This post contains the text of the lightning talk presented at the New Year Event of the Dutch Internet Society (ISOC) on 12 January 2017. Of course, the slides for the Internet Society meeting were appropriately made in HTML.
Web search is the single most important application of the web. Without search, the web would be virtually useless. I love Google (and Yahoo, and Bing), but there are some things that worry me about search engines. Let’s discuss three of those worries:
1. The Search Engine Manipulation Effect
Search engines influence people. In 2014, Robert Epstein and Ronald Robertson of the American Institute for Behavioral Research and Technology in the US conducted the following experiment: They asked people what candidate they would support in the Australian election, Tony Abbott or Julia Gillard? Then they let them search information about the candidates. However, the researchers did not tell the people that they manipulated the search results. People used a search engine for which higher-ranked search results linked to Web pages that describe one candidate as the better than the other. Their paper shows the results of two search engines: one that is biased to Gillard and one that is biased to Abbot. In all cases, people changed their minds towards the biased search engine’s results much and much more often than you would expect if people change their minds at random. The study shows that people have a great trust in search engines. If results are willingly manipulated, search engines could easily swing an election. The researchers call this the Search Engine Manipulation Effect.

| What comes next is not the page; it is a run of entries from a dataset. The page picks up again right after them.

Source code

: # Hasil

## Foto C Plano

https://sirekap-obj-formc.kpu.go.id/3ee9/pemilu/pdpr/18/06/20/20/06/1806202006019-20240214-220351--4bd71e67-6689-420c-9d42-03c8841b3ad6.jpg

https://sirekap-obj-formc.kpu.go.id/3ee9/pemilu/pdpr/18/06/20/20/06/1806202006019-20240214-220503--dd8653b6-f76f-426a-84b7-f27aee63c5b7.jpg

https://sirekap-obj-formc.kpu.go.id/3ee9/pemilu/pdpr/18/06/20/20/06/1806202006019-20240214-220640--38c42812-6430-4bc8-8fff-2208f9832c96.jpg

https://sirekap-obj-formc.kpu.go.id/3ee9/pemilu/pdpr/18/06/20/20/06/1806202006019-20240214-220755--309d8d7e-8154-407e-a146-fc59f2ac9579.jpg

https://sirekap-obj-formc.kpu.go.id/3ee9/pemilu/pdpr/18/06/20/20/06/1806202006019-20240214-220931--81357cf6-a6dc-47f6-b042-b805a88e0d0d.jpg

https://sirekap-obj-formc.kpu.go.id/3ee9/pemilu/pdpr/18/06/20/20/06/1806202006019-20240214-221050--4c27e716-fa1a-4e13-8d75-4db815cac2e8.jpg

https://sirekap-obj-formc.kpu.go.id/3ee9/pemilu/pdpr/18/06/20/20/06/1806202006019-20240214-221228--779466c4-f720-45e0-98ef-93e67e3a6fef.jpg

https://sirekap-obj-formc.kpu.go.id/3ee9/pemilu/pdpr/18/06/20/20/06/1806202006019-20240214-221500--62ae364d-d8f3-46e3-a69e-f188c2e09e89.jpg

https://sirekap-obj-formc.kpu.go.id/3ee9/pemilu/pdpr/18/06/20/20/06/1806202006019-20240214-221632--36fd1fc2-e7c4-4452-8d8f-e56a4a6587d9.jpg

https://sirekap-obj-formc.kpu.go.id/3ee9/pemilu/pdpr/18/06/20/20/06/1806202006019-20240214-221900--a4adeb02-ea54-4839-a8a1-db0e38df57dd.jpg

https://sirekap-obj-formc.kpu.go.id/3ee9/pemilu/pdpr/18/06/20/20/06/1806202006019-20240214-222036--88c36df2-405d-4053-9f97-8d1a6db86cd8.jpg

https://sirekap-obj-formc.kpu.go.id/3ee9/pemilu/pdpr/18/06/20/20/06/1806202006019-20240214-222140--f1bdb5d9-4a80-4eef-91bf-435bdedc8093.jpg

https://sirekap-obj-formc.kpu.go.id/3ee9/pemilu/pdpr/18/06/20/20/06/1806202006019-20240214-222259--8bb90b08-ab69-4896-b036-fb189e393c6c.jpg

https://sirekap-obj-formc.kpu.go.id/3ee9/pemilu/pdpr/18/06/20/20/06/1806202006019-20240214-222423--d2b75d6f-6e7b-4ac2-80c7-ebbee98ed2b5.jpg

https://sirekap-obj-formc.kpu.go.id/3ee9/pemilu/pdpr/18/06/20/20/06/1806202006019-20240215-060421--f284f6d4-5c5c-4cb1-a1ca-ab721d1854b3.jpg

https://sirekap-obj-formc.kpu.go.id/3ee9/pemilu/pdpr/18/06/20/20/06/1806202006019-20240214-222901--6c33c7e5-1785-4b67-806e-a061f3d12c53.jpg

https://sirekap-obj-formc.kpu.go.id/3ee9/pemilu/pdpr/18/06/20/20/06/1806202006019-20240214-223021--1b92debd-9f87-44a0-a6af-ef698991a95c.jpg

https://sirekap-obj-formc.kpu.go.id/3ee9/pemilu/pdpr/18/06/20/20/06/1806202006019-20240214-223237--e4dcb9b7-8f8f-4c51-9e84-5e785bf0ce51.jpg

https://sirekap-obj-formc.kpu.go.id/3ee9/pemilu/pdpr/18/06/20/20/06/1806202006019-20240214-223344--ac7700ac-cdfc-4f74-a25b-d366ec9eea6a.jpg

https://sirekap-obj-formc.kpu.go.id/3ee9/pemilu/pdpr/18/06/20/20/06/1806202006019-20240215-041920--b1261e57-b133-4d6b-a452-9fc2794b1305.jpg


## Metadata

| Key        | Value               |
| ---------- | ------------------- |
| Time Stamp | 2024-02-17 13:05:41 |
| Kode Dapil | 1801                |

The second thing that worries me: Search engines receive information from us that is really, really private. We search things about our health, about our sexual preferences, about our financial situation. Most search engines log our queries, and they hold on to that information, indefinitely. They also log our clicks. And they use this information to target us with advertisements.
Sadly, the most vulnerable people in our society, people with bad health or with bad credit scores, are in practice targeted the most. It is worth reading Cathy O’Neil’s analogy between optimizing advertisement returns and the “itinerant quack” in an old western (O’Neil 2016):
Vulnerability is worth gold. It always has been. Picture an itinerant quack in an old western movie. He pulls into town with his wagon full of jangling jars and bottles. When he sits down with an elderly prospective customer, he seeks out her weaknesses. She covers her mouth when she smiles, indicating that she’s sensitive about her bad teeth. She anxiously twirls her old wedding ring, which from the looks of her swollen knuckle will be stuck there till the end of her days. Arthritis. So when he pitches his products to her, he focuses on the ugliness of her teeth and her aching hands. He can promise to restore the beauty of her smile and wash away the pain from her joints. With this knowledge, he knows he’s halfway to a sale before even clearing his throat to speak.
3. Crawling, crawling, crawling…
The third thing that worries me: Search engines need a lot of resources. They constantly crawl the web, downloading pages to check if things changed. My personal blog at the university is downloaded more by web robots that crawl the site, than by people that read my blog posts… You might think: Write better blog posts, Djoerd, and you are right. But, even so, constantly downloading my blog to detect changes is crazy. My blog has its own search field, which instantly shows updates when something changes. If only, somehow, we can redirect queries from search engines, that show an interest in the things I blog about, directly to my blog’s search field?
Searsia’s approach to search can ease some of these worries. Searsia is a federated search engine. A Searsia search engine is a federation of search engines, like the European Union (EU) is a federation of countries. Within the EU, each countries has its own government and its own laws. Within Searsia, each search engine indexes whatever it likes and returns whatever it likes.
Sites like Wikipedia, Amazon, Stack Overflow and YouTube provide their own search interface. Obviously, they do not need to crawl their site, because they own the data. They instantly know when something changed. Searsia comes with a configuration mechanism that makes it easy to add search engines to the federation. When a Searsia engine receives a query, it forwards the query to a selection of the search engines in the federation. It will try to select those search engines that most likely satisfy the user’s need, for instance forwarding a query to YouTube, if it believes the user would like a video. This way, Searsia displays live results from YouTube, instead of results that were crawled a while ago.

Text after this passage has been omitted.